WHAT IS EXPECTED> Review the material and extract every line in which the word "they" occurs.
╔══
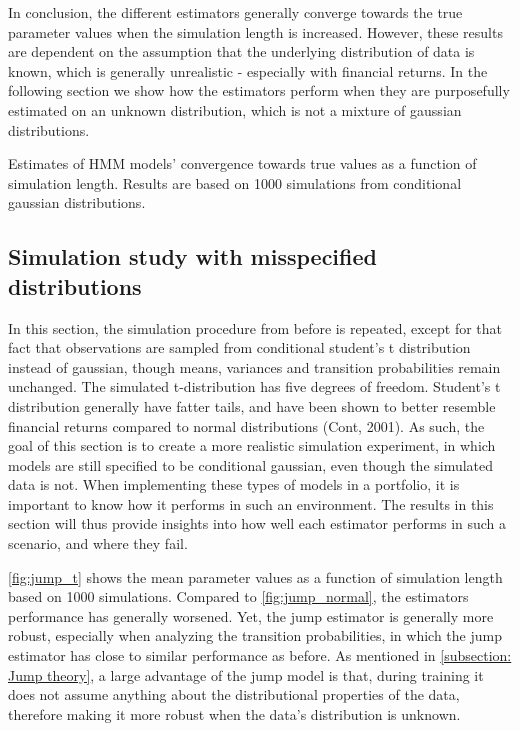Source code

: In conclusion, the different estimators generally converge towards the true parameter values when the simulation length is increased. However, these results are dependent on the assumption that the underlying distribution of data is known, which is generally unrealistic - especially with financial returns. In the following section we show how the estimators perform when they are purposefully estimated on an unknown distribution, which is not a mixture of gaussian distributions.


\begin{table}[H]
\centering
\caption{Estimates of HMM models' convergence towards true values as a function of simulation length. Results are based on 1000 simulations from conditional gaussian distributions.}

\label{tab:jump_gaussian}
\end{table}


\subsection{Simulation study with misspecified distributions}

In this section, the simulation procedure from before is repeated, except for that fact that observations are sampled from conditional student's t distribution instead of gaussian, though means, variances and transition probabilities remain unchanged. The simulated t-distribution has five degrees of freedom. Student's t distribution generally have fatter tails, and have been shown to better resemble financial returns compared to normal distributions (Cont, 2001). As such, the goal of this section is to create a more realistic simulation experiment, in which models are still specified to be conditional gaussian, even though the simulated data is not. When implementing these types of models in a portfolio, it is important to know how it performs in such an environment. The results in this section will thus provide insights into how well each estimator performs in such a scenario, and where they fail.

\cref{fig:jump_t} shows the mean parameter values as a function of simulation length based on 1000 simulations. Compared to \cref{fig:jump_normal}, the estimators performance has generally worsened. Yet, the jump estimator is generally more robust, especially when analyzing the transition probabilities, in which the jump estimator has close to similar performance as before. As mentioned in \cref{subsection: Jump theory}, a large advantage of the jump model is that, during training it does not assume anything about the distributional properties of the data, therefore making it more robust when the data's distribution is unknown.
╚══
THE COMPLETED TASK>
: In conclusion, the different estimators generally converge towards the true parameter values when the simulation length is increased. However, these results are dependent on the assumption that the underlying distribution of data is known, which is generally unrealistic - especially with financial returns. In the following section we show how the estimators perform when they are purposefully estimated on an unknown distribution, which is not a mixture of gaussian distributions.
In this section, the simulation procedure from before is repeated, except for that fact that observations are sampled from conditional student's t distribution instead of gaussian, though means, variances and transition probabilities remain unchanged. The simulated t-distribution has five degrees of freedom. Student's t distribution generally have fatter tails, and have been shown to better resemble financial returns compared to normal distributions (Cont, 2001). As such, the goal of this section is to create a more realistic simulation experiment, in which models are still specified to be conditional gaussian, even though the simulated data is not. When implementing these types of models in a portfolio, it is important to know how it performs in such an environment. The results in this section will thus provide insights into how well each estimator performs in such a scenario, and where they fail.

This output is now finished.